[vsnet-grb-info 10124] New feature in Fermi GBM GRB Ground Position Notices

GCN Circulars gcncirc at capella2.gsfc.nasa.gov
Mon Jan 17 13:19:17 JST 2011


TITLE:   GCN CIRCULAR
NUMBER:  11574
SUBJECT: New feature in Fermi GBM GRB Ground Position Notices
DATE:    11/01/17 04:19:13 GMT
FROM:    Valerie Connaughton at UAH/NSSTC  <valerie.connaughton at nasa.gov>

Valerie Connaughton reports for the Fermi GBM Team:

As of today, new information has been added to the GBM Ground Location
GCN notices (GCN/FERMI_GBM_GND_POSITION) that will alert observers that
a bright, hard burst has occurred in the LAT field-of-view.
This additional information is derived from the limited real-time data
extracted by the flight software, telemetered to the ground, and used
to calculate the automated on-ground burst locations currently distributed
in the notice within seconds - tens of seconds of the burst trigger.

Background-subtracted count rates above 200 keV registered in the BGO
detectors for events localized within 70 deg of the LAT boresight are
used to flag the event.  This is done for each of the localizations
performed on the ground, so that it is possible that an event can be
flagged as interesting in one notice and not in another, owing to
brightness variations and spectral evolution in the burst.

The background measure and integration time for the data provide less
information than is available after the full data download hours later,
so the method is not completely reliable, but it is fast and should
permit observers to dedicate more effort to following up the sub-set of
events that contains the LAT-detected burst population.

The identification technique is susceptible to false positives in the
case of short bursts, which can be mistakenly identified as bright owing
to short integration times being more susceptible to statistical
fluctuations above backgrounds measured in a fairly crude automated
fashion.  We have attempted to mitigate this by penalizing information
obtained from integration times shorter than 64 ms, while still
retaining the brighter short bursts.

We have set a threshold which would have flagged 13 of the 18
high-confidence LAT detections between July 2008 and December 2010, with
an additional 24 flagged events that are not high-confidence LAT
detections (though some are low-confidence LAT detections).   By
lowering the threshold, we can identify all but two of the LAT
high-confidence detections (GRB081215 was seen at 90 deg off-axis, and
GRB100116 triggered on a precursor with the main, LAT-detected emission
occurring 80 seconds later, beyond the time when the GBM FSW passes on
the information for localization).  Lowering the threshold this way
comes at a cost of flagging 81 additional bursts (out of a total 575 GBM
GRBs).

Our thresholds can easily be altered upon feedback from the community.

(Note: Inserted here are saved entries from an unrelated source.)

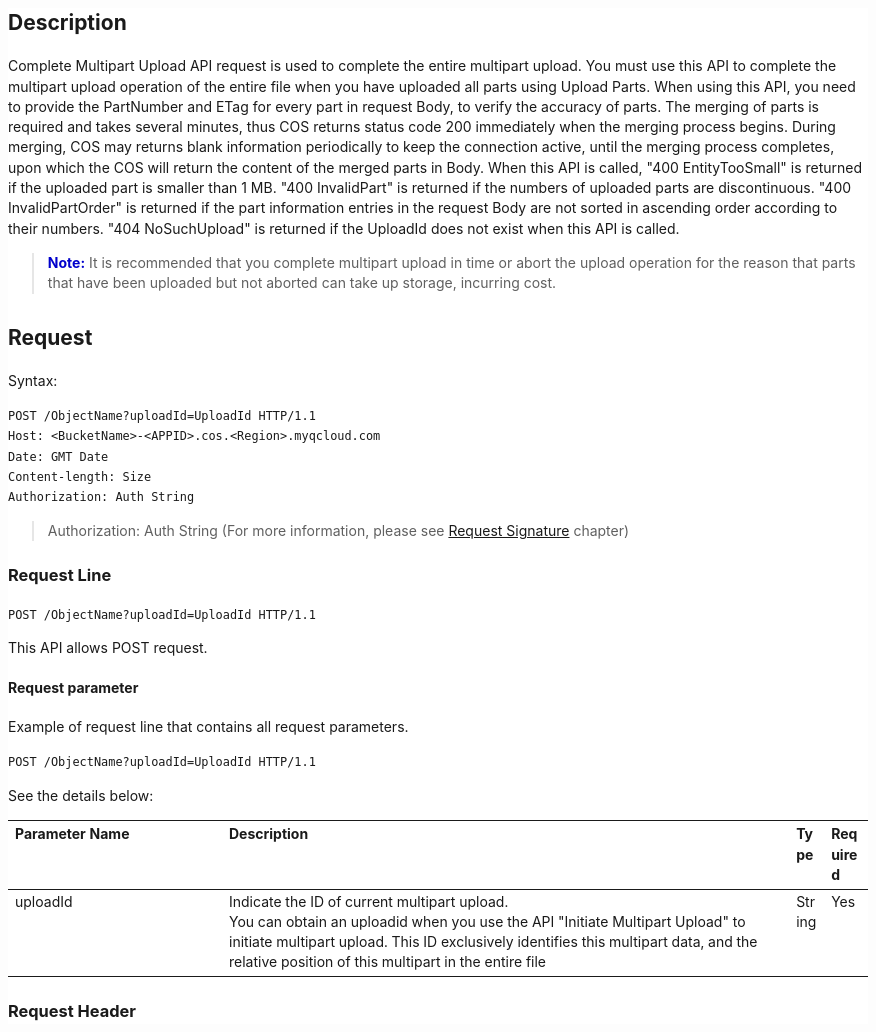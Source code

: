 ## Description
Complete Multipart Upload API request is used to complete the entire multipart upload. You must use this API to complete the multipart upload operation of the entire file when you have uploaded all parts using Upload Parts. When using this API, you need to provide the PartNumber and ETag for every part in request Body, to verify the accuracy of parts.
The merging of parts is required and takes several minutes, thus COS returns status code 200 immediately when the merging process begins. During merging, COS may returns blank information periodically to keep the connection active, until the merging process completes, upon which the COS will return the content of the merged parts in Body.
When this API is called, "400 EntityTooSmall" is returned if the uploaded part is smaller than 1 MB.
"400 InvalidPart" is returned if the numbers of uploaded parts are discontinuous.
"400 InvalidPartOrder" is returned if the part information entries in the request Body are not sorted in ascending order according to their numbers.
"404 NoSuchUpload" is returned if the UploadId does not exist when this API is called.
><font color="#0000cc">**Note:** </font>
>It is recommended that you complete multipart upload in time or abort the upload operation for the reason that parts that have been uploaded but not aborted can take up storage, incurring cost.

## Request

Syntax:
```
POST /ObjectName?uploadId=UploadId HTTP/1.1
Host: <BucketName>-<APPID>.cos.<Region>.myqcloud.com
Date: GMT Date
Content-length: Size
Authorization: Auth String
```

> Authorization: Auth String (For more information, please see [Request Signature](https://intl.cloud.tencent.com/document/product/436/7778) chapter)

### Request Line
```
POST /ObjectName?uploadId=UploadId HTTP/1.1
```
This API allows POST request.
#### Request parameter <style rel="stylesheet"> table th:nth-of-type(1) { width: 200px; }</style>
Example of request line that contains all request parameters.
```
POST /ObjectName?uploadId=UploadId HTTP/1.1
```
See the details below:

| Parameter Name | Description | Type | Required |
|:---|:-- |:--|:--|
| uploadId | Indicate the ID of current multipart upload. <br>You can obtain an uploadid when you use the API "Initiate Multipart Upload" to initiate multipart upload. This ID exclusively identifies this multipart data, and the relative position of this multipart in the entire file | String | Yes |

### Request Header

Statistical uncertainties on these types of localizations can be as low
as 1 deg.  An additional systematic error is associated with our
localizations.    Based on a study using 150 GRBs localized by other
instruments (LAT, Swift BAT, SuperAGILE, INTEGRAL, MAXI, the
InterPlanetary Network), this additional uncertainty is 3.2 deg for 70%
of the automated ground locations distributed in these notices, and 9.5
deg for the remaining 30% (Briggs et al., in preparation).  The GBM team
is working to reduce these uncertainties.